● TASK GOAL: Nothing but the lines from the one with "インテリジェンスのランディング ページから新しい KQL" down to the one with "3. **[クエリセット ランディング" should be returned, exactly and with both ends included, from the material below.

══ TASK INPUT

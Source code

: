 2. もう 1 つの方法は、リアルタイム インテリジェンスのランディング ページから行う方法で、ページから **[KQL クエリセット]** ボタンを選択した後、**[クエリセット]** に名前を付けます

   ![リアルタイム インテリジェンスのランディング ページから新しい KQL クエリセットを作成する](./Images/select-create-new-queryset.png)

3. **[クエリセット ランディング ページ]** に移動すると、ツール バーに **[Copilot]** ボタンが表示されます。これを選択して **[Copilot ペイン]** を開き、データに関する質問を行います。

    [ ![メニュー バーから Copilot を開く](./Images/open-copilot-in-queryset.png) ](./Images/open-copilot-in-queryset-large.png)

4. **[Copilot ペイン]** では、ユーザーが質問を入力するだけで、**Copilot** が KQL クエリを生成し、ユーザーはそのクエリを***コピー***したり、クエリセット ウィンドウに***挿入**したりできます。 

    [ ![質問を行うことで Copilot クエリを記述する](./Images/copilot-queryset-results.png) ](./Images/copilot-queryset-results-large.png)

════

● ANSWER TO THIS TASK:
   ![リアルタイム インテリジェンスのランディング ページから新しい KQL クエリセットを作成する](./Images/select-create-new-queryset.png)

3. **[クエリセット ランディング ページ]** に移動すると、ツール バーに **[Copilot]** ボタンが表示されます。これを選択して **[Copilot ペイン]** を開き、データに関する質問を行います。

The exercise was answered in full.